As the answer, set down the lines below from the one containing "- **insight:** Update" through the one containing "- **next, insight:** Refactor hooks", exactly and inclusively, and no others.

## Records to use
- - - - - - -

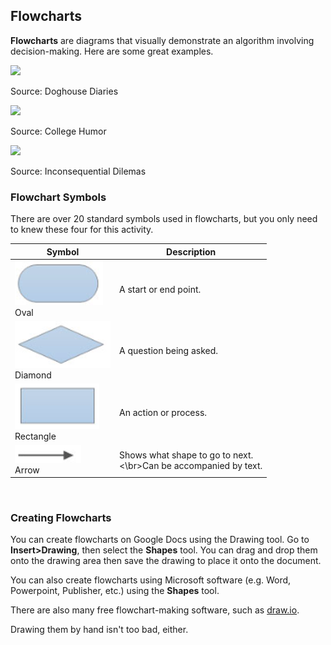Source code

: ## Flowcharts

**Flowcharts** are diagrams that visually demonstrate an algorithm involving decision-making. Here are some great examples.

![](../Images/Pictionary_Flowchart.png)

Source: Doghouse Diaries

![](../Images/Hacking_Flowchart.png)

Source: College Humor

![](../Images/Laundry_Flowchart.png)

Source: Inconsequential Dilemas


### Flowchart Symbols

There are over 20 standard symbols used in flowcharts, but you only need to knew these four for this activity.

| Symbol | Description |
| --- | --- |
| ![](../Images/Oval.png)<br>Oval | A start or end point. |
| ![](../Images/Diamond.png)<br>Diamond | A question being asked. |
| ![](../Images/Rectangle.png)<br>Rectangle | An action or process. |
| ![](../Images/Arrow.png)<br>Arrow | Shows what shape to go to next.<br><\br>Can be accompanied by text. |

 
### Creating Flowcharts 

You can create flowcharts on Google Docs using the Drawing tool. Go to **Insert>Drawing**, then select the **Shapes** tool. You can drag and drop them onto the drawing area then save the drawing to place it onto the document.

You can also create flowcharts using Microsoft software (e.g. Word, Powerpoint, Publisher, etc.) using the **Shapes** tool. 

There are also many free flowchart-making software, such as [draw.io](https://www.draw.io/).

Drawing them by hand isn't too bad, either.

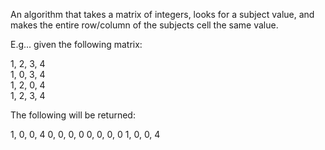 ﻿An algorithm that takes a matrix of integers, looks for a subject value, and makes the entire row/column of the subjects cell the same value.

E.g... given the following matrix:

1, 2, 3, 4<br>
1, 0, 3, 4<br>
1, 2, 0, 4<br>
1, 2, 3, 4

The following will be returned:

1, 0, 0, 4
0, 0, 0, 0
0, 0, 0, 0
1, 0, 0, 4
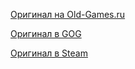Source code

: [Оригинал на Old-Games.ru](https://www.old-games.ru/game/8677.html)

[Оригинал в GOG](https://www.gog.com/game/quake_4)

[Оригинал в Steam](https://store.steampowered.com/app/2210/Quake_IV/)

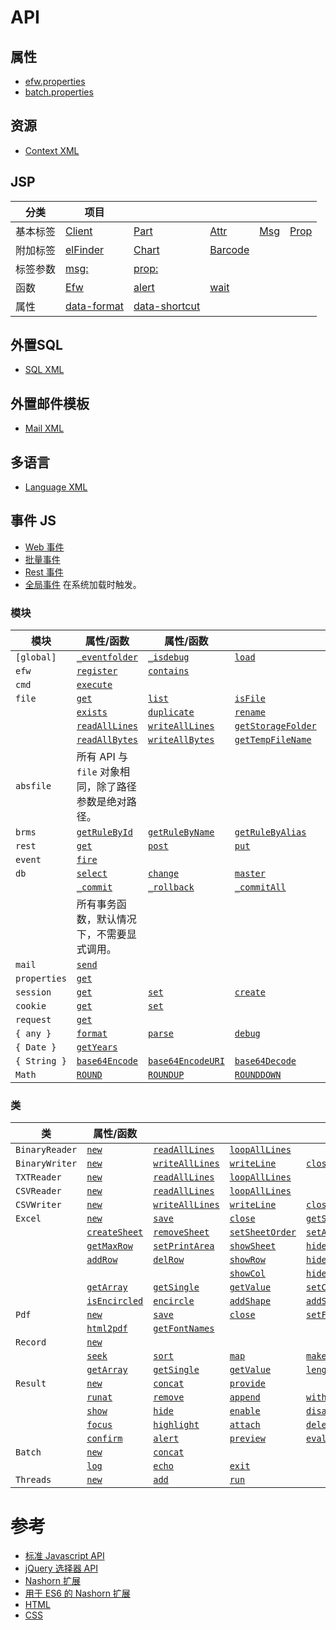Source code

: # API

## 属性

* [efw.properties](properties.web.md)
* [batch.properties](properties.batch.md)

## 资源

* [Context XML](resources.context.md)

## JSP

| 分类 | 项目 |||||
|---|---|---|---|---|---|
| 基本标签 | [Client](tag.client.md) | [Part](tag.part.md) | [Attr](tag.attr.md) | [Msg](tag.msg.md) | [Prop](tag.prop.md) |
| 附加标签 | [elFinder](tag.elfinder.md) | [Chart](tag.chart.md) | [Barcode](tag.barcode.md) | | |
| 标签参数 | [msg:](tag.attr.msg.md) | [prop:](tag.attr.prop.md) | | | |
| 函数 | [Efw](api_efw_function.md) | [alert](efw.dialog.alert.md) | [wait](efw.dialog.wait.md) | | |
| 属性 | [data-format](api_data_format.md) | [data-shortcut](api_data_shortcut.md) | | | |

## 外置SQL

* [SQL XML](api_sql.md)

## 外置邮件模板

* [Mail XML](api_mail.md)

## 多语言

* [Language XML](api_language.md)

## 事件 JS

* [Web 事件](api_webevent.md)
* [批量事件](api_batchevent.md)
* [Rest 事件](api_restevent.md)
* [全局事件](api_global.md) 在系统加载时触发。

### 模块

| 模块 | 属性/函数 | 属性/函数 ||||
|---|---|---|---|---|---|
| `[global]` | [`_eventfolder`](global._eventfolder.md) | [`_isdebug`](global._isdebug.md) | [`load`](global.load.md) | [`loadWithNewGlobal`](global.loadWithNewGlobal.md) | [`loadWithGlobalPool`](global.loadWithGlobalPool.md) |
| `efw` | [`register`](efw.register.md) | [`contains`](efw.contains.md) | | | |
| `cmd` | [`execute`](cmd.execute.md) | | | | |
| `file` | [`get`](file.get.md) | [`list`](file.list.md) | [`isFile`](file.isFile.md) | [`isFolder`](file.isFolder.md) | [`makeFile`](file.makeFile.md) |
| | [`exists`](file.exists.md) | [`duplicate`](file.duplicate.md) | [`rename`](file.rename.md) | [`remove`](file.remove.md) | [`makeDir`](file.makeDir.md) |
| | [`readAllLines`](file.readAllLines.md) | [`writeAllLines`](file.writeAllLines.md) | [`getStorageFolder`](file.getStorageFolder.md) | [`saveUploadFiles`](file.saveUploadFiles.md) | [`saveSingleUploadFile`](file.saveSingleUploadFile.md) |
| | [`readAllBytes`](file.readAllBytes.md) | [`writeAllBytes`](file.writeAllBytes.md) | [`getTempFileName`](file.getTempFileName.md) | [`move`](file.move.md) | |
| `absfile` | 所有 API 与 `file` 对象相同，除了路径参数是绝对路径。 | | | | |
| `brms` | [`getRuleById`](brms.getRuleById.md) | [`getRuleByName`](brms.getRuleByName.md) | [`getRuleByAlias`](brms.getRuleByAlias.md) | | |
| `rest` | [`get`](rest.get.md) | [`post`](rest.post.md) | [`put`](rest.put.md) | [`delete`](rest.delete.md) | [`getStatus`](rest.getStatus.md) |
| `event` | [`fire`](event.fire.md) | | | | |
| `db` | [`select`](db.select.md) | [`change`](db.change.md) | [`master`](db.master.md) | | |
| | [`_commit`](db._commit.md) | [`_rollback`](db._rollback.md) | [`_commitAll`](db._commitAll.md) | [`_rollbackAll`](db._rollbackAll.md) | |
| | 所有事务函数，默认情况下，不需要显式调用。 | | | | |
| `mail` | [`send`](mail.send.md) | | | | |
| `properties` | [`get`](properties.get.md) | | | | |
| `session` | [`get`](session.get.md) | [`set`](session.set.md) | [`create`](session.create.md) | [`invalidate`](session.invalidate.md) | |
| `cookie` | [`get`](cookie.get.md) | [`set`](cookie.set.md) | | | |
| `request` | [`get`](request.get.md) | | | | |
| `{ any }` | [`format`](any.format.md) | [`parse`](any.parse.md) | [`debug`](any.debug.md) | | |
| `{ Date }` | [`getYears`](Date.getYears.md) | | | | |
| `{ String }` | [`base64Encode`](String.base64Encode.md) | [`base64EncodeURI`](String.base64EncodeURI.md) | [`base64Decode`](String.base64Decode.md) | | |
| `Math` | [`ROUND`](Math.ROUND.md) | [`ROUNDUP`](Math.ROUNDUP.md) | [`ROUNDDOWN`](Math.ROUNDDOWN.md) | | |

### 类

| 类 | 属性/函数 |||||
|---|---|---|---|---|---|
| `BinaryReader` | [`new`](BinaryReader.new.md) | [`readAllLines`](BinaryReader.readAllLines.md) | [`loopAllLines`](BinaryReader.loopAllLines.md) | | |
| `BinaryWriter` | [`new`](BinaryWriter.new.md) | [`writeAllLines`](BinaryWriter.writeAllLines.md) | [`writeLine`](BinaryWriter.writeLine.md) | [`close`](BinaryWriter.close.md) |  |
| `TXTReader` | [`new`](TXTReader.new.md) | [`readAllLines`](TXTReader.readAllLines.md) | [`loopAllLines`](TXTReader.loopAllLines.md) | | |
| `CSVReader` | [`new`](CSVReader.new.md) | [`readAllLines`](CSVReader.readAllLines.md) | [`loopAllLines`](CSVReader.loopAllLines.md) | | |
| `CSVWriter` | [`new`](CSVWriter.new.md) | [`writeAllLines`](CSVWriter.writeAllLines.md) | [`writeLine`](CSVWriter.writeLine.md) | [`close`](CSVWriter.close.md) | |
| `Excel` | [`new`](excel.new.md) | [`save`](excel.save.md) | [`close`](excel.close.md) | [`getSheetNames`](excel.getSheetNames.md) | |
| | [`createSheet`](excel.createSheet.md) | [`removeSheet`](excel.removeSheet.md) | [`setSheetOrder`](excel.setSheetOrder.md) | [`setActiveSheet`](excel.setActiveSheet.md) | |
| | [`getMaxRow`](excel.getMaxRow.md) | [`setPrintArea`](excel.setPrintArea.md) | [`showSheet`](excel.showSheet.md) | [`hideSheet`](excel.hideSheet.md) | [`zoomSheet`](excel.zoomSheet.md) |
| | [`addRow`](excel.addRow.md) | [`delRow`](excel.delRow.md) | [`showRow`](excel.showRow.md) | [`hideRow`](excel.hideRow.md) | |
| | | | [`showCol`](excel.showCol.md) | [`hideCol`](excel.hideCol.md) | |
| | [`getArray`](excel.getArray.md) | [`getSingle`](excel.getSingle.md) | [`getValue`](excel.getValue.md) | [`setCell`](excel.setCell.md) | [`setLink`](excel.setLink.md) |
| | [`isEncircled`](excel.isEncircled.md) | [`encircle`](excel.encircle.md) | [`addShape`](excel.addShape.md) | [`addShapeInRange`](excel.addShapeInRange.md) | [`replacePicture`](excel.replacePicture.md) |
| `Pdf` | [`new`](pdf.new.md) | [`save`](pdf.save.md) | [`close`](pdf.close.md) | [`setField`](pdf.setField.md) |  |
|  | [`html2pdf`](pdf.html2pdf.md) | [`getFontNames`](pdf.getFontNames.md) |
| `Record` | [`new`](record.new.md) | | | | |
| | [`seek`](record.seek.md) | [`sort`](record.sort.md) | [`map`](record.map.md) | [`makeAllKeysUpperCase`](record.makeAllKeysUpperCase.md) | [`makeAllKeysLowerCase`](record.makeAllKeysLowerCase.md) |
| | [`getArray`](record.getArray.md) | [`getSingle`](record.getSingle.md) | [`getValue`](record.getValue.md) | [`length`](record.length.md) | |
| `Result` | [`new`](result.new.md) | [`concat`](result.concat.md) | [`provide`](result.provide.md) | | |
| | [`runat`](result.runat.md) | [`remove`](result.remove.md) | [`append`](result.append.md) | [`withdata`](result.withdata.md) | |
| | [`show`](result.show.md) | [`hide`](result.hide.md) | [`enable`](result.enable.md) | [`disable`](result.disable.md) | |
| | [`focus`](result.focus.md) | [`highlight`](result.highlight.md) | [`attach`](result.attach.md) | [`deleteAfterDownload`](result.deleteAfterDownload.md) | [`saveas`](result.saveas.md) | |
| | [`confirm`](result.confirm.md) | [`alert`](result.alert.md) | [`preview`](result.preview.md) | [`eval`](result.eval.md) | [`navigate`](result.navigate.md) |
| `Batch` | [`new`](batch.new.md) | [`concat`](batch.concat.md) | | | |
| | [`log`](batch.log.md) | [`echo`](batch.echo.md) | [`exit`](batch.exit.md) | | |
| `Threads` | [`new`](threads.new.md) | [`add`](threads.add.md) | [`run`](threads.run.md) | | |

# 参考

* [标准 Javascript API](Standard_Javascript_API.md)
* [jQuery 选择器 API](jQuery_Selectors_API.md)
* [Nashorn 扩展](https://wiki.openjdk.org/display/Nashorn/Nashorn+extensions)
* [用于 ES6 的 Nashorn 扩展](https://github.com/efwGrp/nashorn-ext-for-es6)
* [HTML](https://www.tohoho-web.com/html/index2.htm)
* [CSS](https://www.tohoho-web.com/css/index.htm)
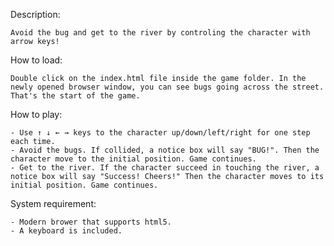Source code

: 
Description: 

	Avoid the bug and get to the river by controling the character with arrow keys! 

How to load: 
	
	Double click on the index.html file inside the game folder. In the newly opened browser window, you can see bugs going across the street. That's the start of the game. 

How to play: 
	
	- Use ↑ ↓ ← → keys to the character up/down/left/right for one step each time.
	- Avoid the bugs. If collided, a notice box will say "BUG!". Then the character move to the initial position. Game continues. 
	- Get to the river. If the character succeed in touching the river, a notice box will say "Success! Cheers!" Then the character moves to its initial position. Game continues. 

System requirement: 
	
	- Modern brower that supports html5. 
	- A keyboard is included. 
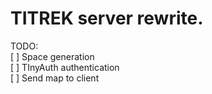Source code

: # TITREK server rewrite.

TODO:  
[ ] Space generation  
[ ] TInyAuth authentication  
[ ] Send map to client  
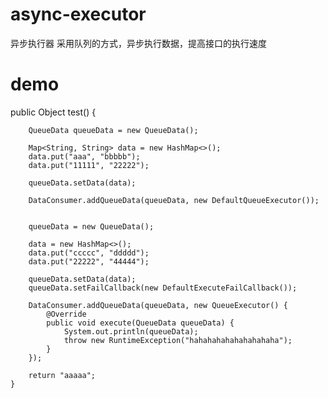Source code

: # async-executor
异步执行器 采用队列的方式，异步执行数据，提高接口的执行速度

# demo
public Object test() {
		
		
		QueueData queueData = new QueueData();
		
		Map<String, String> data = new HashMap<>();
		data.put("aaa", "bbbbb");
		data.put("11111", "22222");
		
		queueData.setData(data);
		
		DataConsumer.addQueueData(queueData, new DefaultQueueExecutor());
		
		
		queueData = new QueueData();
		
		data = new HashMap<>();
		data.put("ccccc", "ddddd");
		data.put("22222", "44444");
		
		queueData.setData(data);
		queueData.setFailCallback(new DefaultExecuteFailCallback());
		
		DataConsumer.addQueueData(queueData, new QueueExecutor() {
			@Override
			public void execute(QueueData queueData) {
				System.out.println(queueData);
				throw new RuntimeException("hahahahahahahahahaha");
			}
		});
		
		return "aaaaa";
	}
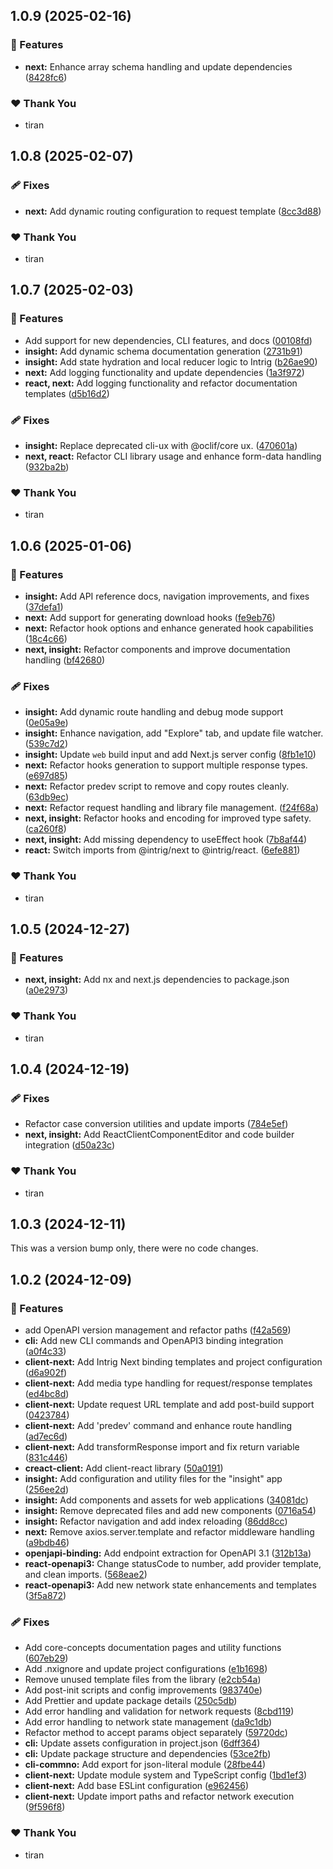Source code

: ## 1.0.9 (2025-02-16)

### 🚀 Features

- **next:** Enhance array schema handling and update dependencies ([8428fc6](https://github.com/intrigsoft/intrig/commit/8428fc6))

### ❤️  Thank You

- tiran

## 1.0.8 (2025-02-07)

### 🩹 Fixes

- **next:** Add dynamic routing configuration to request template ([8cc3d88](https://github.com/intrigsoft/intrig/commit/8cc3d88))

### ❤️  Thank You

- tiran

## 1.0.7 (2025-02-03)

### 🚀 Features

- Add support for new dependencies, CLI features, and docs ([00108fd](https://github.com/intrigsoft/intrig/commit/00108fd))
- **insight:** Add dynamic schema documentation generation ([2731b91](https://github.com/intrigsoft/intrig/commit/2731b91))
- **insight:** Add state hydration and local reducer logic to Intrig ([b26ae90](https://github.com/intrigsoft/intrig/commit/b26ae90))
- **next:** Add logging functionality and update dependencies ([1a3f972](https://github.com/intrigsoft/intrig/commit/1a3f972))
- **react, next:** Add logging functionality and refactor documentation templates ([d5b16d2](https://github.com/intrigsoft/intrig/commit/d5b16d2))

### 🩹 Fixes

- **insight:** Replace deprecated cli-ux with @oclif/core ux. ([470601a](https://github.com/intrigsoft/intrig/commit/470601a))
- **next, react:** Refactor CLI library usage and enhance form-data handling ([932ba2b](https://github.com/intrigsoft/intrig/commit/932ba2b))

### ❤️  Thank You

- tiran

## 1.0.6 (2025-01-06)

### 🚀 Features

- **insight:** Add API reference docs, navigation improvements, and fixes ([37defa1](https://github.com/intrigsoft/intrig/commit/37defa1))
- **next:** Add support for generating download hooks ([fe9eb76](https://github.com/intrigsoft/intrig/commit/fe9eb76))
- **next:** Refactor hook options and enhance generated hook capabilities ([18c4c66](https://github.com/intrigsoft/intrig/commit/18c4c66))
- **next, insight:** Refactor components and improve documentation handling ([bf42680](https://github.com/intrigsoft/intrig/commit/bf42680))

### 🩹 Fixes

- **insight:** Add dynamic route handling and debug mode support ([0e05a9e](https://github.com/intrigsoft/intrig/commit/0e05a9e))
- **insight:** Enhance navigation, add "Explore" tab, and update file watcher. ([539c7d2](https://github.com/intrigsoft/intrig/commit/539c7d2))
- **insight:** Update `web` build input and add Next.js server config ([8fb1e10](https://github.com/intrigsoft/intrig/commit/8fb1e10))
- **next:** Refactor hooks generation to support multiple response types. ([e697d85](https://github.com/intrigsoft/intrig/commit/e697d85))
- **next:** Refactor predev script to remove and copy routes cleanly. ([63db9ec](https://github.com/intrigsoft/intrig/commit/63db9ec))
- **next:** Refactor request handling and library file management. ([f24f68a](https://github.com/intrigsoft/intrig/commit/f24f68a))
- **next, insight:** Refactor hooks and encoding for improved type safety. ([ca260f8](https://github.com/intrigsoft/intrig/commit/ca260f8))
- **next, insight:** Add missing dependency to useEffect hook ([7b8af44](https://github.com/intrigsoft/intrig/commit/7b8af44))
- **react:** Switch imports from @intrig/next to @intrig/react. ([6efe881](https://github.com/intrigsoft/intrig/commit/6efe881))

### ❤️  Thank You

- tiran

## 1.0.5 (2024-12-27)

### 🚀 Features

- **next, insight:** Add nx and next.js dependencies to package.json ([a0e2973](https://github.com/intrigsoft/intrig/commit/a0e2973))

### ❤️  Thank You

- tiran

## 1.0.4 (2024-12-19)

### 🩹 Fixes

- Refactor case conversion utilities and update imports ([784e5ef](https://github.com/intrigsoft/intrig/commit/784e5ef))
- **next, insight:** Add ReactClientComponentEditor and code builder integration ([d50a23c](https://github.com/intrigsoft/intrig/commit/d50a23c))

### ❤️  Thank You

- tiran

## 1.0.3 (2024-12-11)

This was a version bump only, there were no code changes.

## 1.0.2 (2024-12-09)

### 🚀 Features

- add OpenAPI version management and refactor paths ([f42a569](https://github.com/intrigsoft/intrig/commit/f42a569))
- **cli:** Add new CLI commands and OpenAPI3 binding integration ([a0f4c33](https://github.com/intrigsoft/intrig/commit/a0f4c33))
- **client-next:** Add Intrig Next binding templates and project configuration ([d6a902f](https://github.com/intrigsoft/intrig/commit/d6a902f))
- **client-next:** Add media type handling for request/response templates ([ed4bc8d](https://github.com/intrigsoft/intrig/commit/ed4bc8d))
- **client-next:** Update request URL template and add post-build support ([0423784](https://github.com/intrigsoft/intrig/commit/0423784))
- **client-next:** Add 'predev' command and enhance route handling ([ad7ec6d](https://github.com/intrigsoft/intrig/commit/ad7ec6d))
- **client-next:** Add transformResponse import and fix return variable ([831c446](https://github.com/intrigsoft/intrig/commit/831c446))
- **creact-client:** Add client-react library ([50a0191](https://github.com/intrigsoft/intrig/commit/50a0191))
- **insight:** Add configuration and utility files for the "insight" app ([256ee2d](https://github.com/intrigsoft/intrig/commit/256ee2d))
- **insight:** Add components and assets for web applications ([34081dc](https://github.com/intrigsoft/intrig/commit/34081dc))
- **insight:** Remove deprecated files and add new components ([0716a54](https://github.com/intrigsoft/intrig/commit/0716a54))
- **insight:** Refactor navigation and add index reloading ([86dd8cc](https://github.com/intrigsoft/intrig/commit/86dd8cc))
- **next:** Remove axios.server.template and refactor middleware handling ([a9bdb46](https://github.com/intrigsoft/intrig/commit/a9bdb46))
- **openjapi-binding:** Add endpoint extraction for OpenAPI 3.1 ([312b13a](https://github.com/intrigsoft/intrig/commit/312b13a))
- **react-openapi3:** Change statusCode to number, add provider template, and clean imports. ([568eae2](https://github.com/intrigsoft/intrig/commit/568eae2))
- **react-openapi3:** Add new network state enhancements and templates ([3f5a872](https://github.com/intrigsoft/intrig/commit/3f5a872))

### 🩹 Fixes

- Add core-concepts documentation pages and utility functions ([607eb29](https://github.com/intrigsoft/intrig/commit/607eb29))
- Add .nxignore and update project configurations ([e1b1698](https://github.com/intrigsoft/intrig/commit/e1b1698))
- Remove unused template files from the library ([e2cb54a](https://github.com/intrigsoft/intrig/commit/e2cb54a))
- Add post-init scripts and config improvements ([983740e](https://github.com/intrigsoft/intrig/commit/983740e))
- Add Prettier and update package details ([250c5db](https://github.com/intrigsoft/intrig/commit/250c5db))
- Add error handling and validation for network requests ([8cbd119](https://github.com/intrigsoft/intrig/commit/8cbd119))
- Add error handling to network state management ([da9c1db](https://github.com/intrigsoft/intrig/commit/da9c1db))
- Refactor method to accept params object separately ([59720dc](https://github.com/intrigsoft/intrig/commit/59720dc))
- **cli:** Update assets configuration in project.json ([6dff364](https://github.com/intrigsoft/intrig/commit/6dff364))
- **cli:** Update package structure and dependencies ([53ce2fb](https://github.com/intrigsoft/intrig/commit/53ce2fb))
- **cli-commno:** Add export for json-literal module ([28fbe44](https://github.com/intrigsoft/intrig/commit/28fbe44))
- **client-next:** Update module system and TypeScript config ([1bd1ef3](https://github.com/intrigsoft/intrig/commit/1bd1ef3))
- **client-next:** Add base ESLint configuration ([e962456](https://github.com/intrigsoft/intrig/commit/e962456))
- **client-next:** Update import paths and refactor network execution ([9f596f8](https://github.com/intrigsoft/intrig/commit/9f596f8))

### ❤️  Thank You

- tiran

- - - - - - -

## Task response
- **insight:** Update `web` build input and add Next.js server config ([8fb1e10](https://github.com/intrigsoft/intrig/commit/8fb1e10))
- **next:** Refactor hooks generation to support multiple response types. ([e697d85](https://github.com/intrigsoft/intrig/commit/e697d85))
- **next:** Refactor predev script to remove and copy routes cleanly. ([63db9ec](https://github.com/intrigsoft/intrig/commit/63db9ec))
- **next:** Refactor request handling and library file management. ([f24f68a](https://github.com/intrigsoft/intrig/commit/f24f68a))
- **next, insight:** Refactor hooks and encoding for improved type safety. ([ca260f8](https://github.com/intrigsoft/intrig/commit/ca260f8))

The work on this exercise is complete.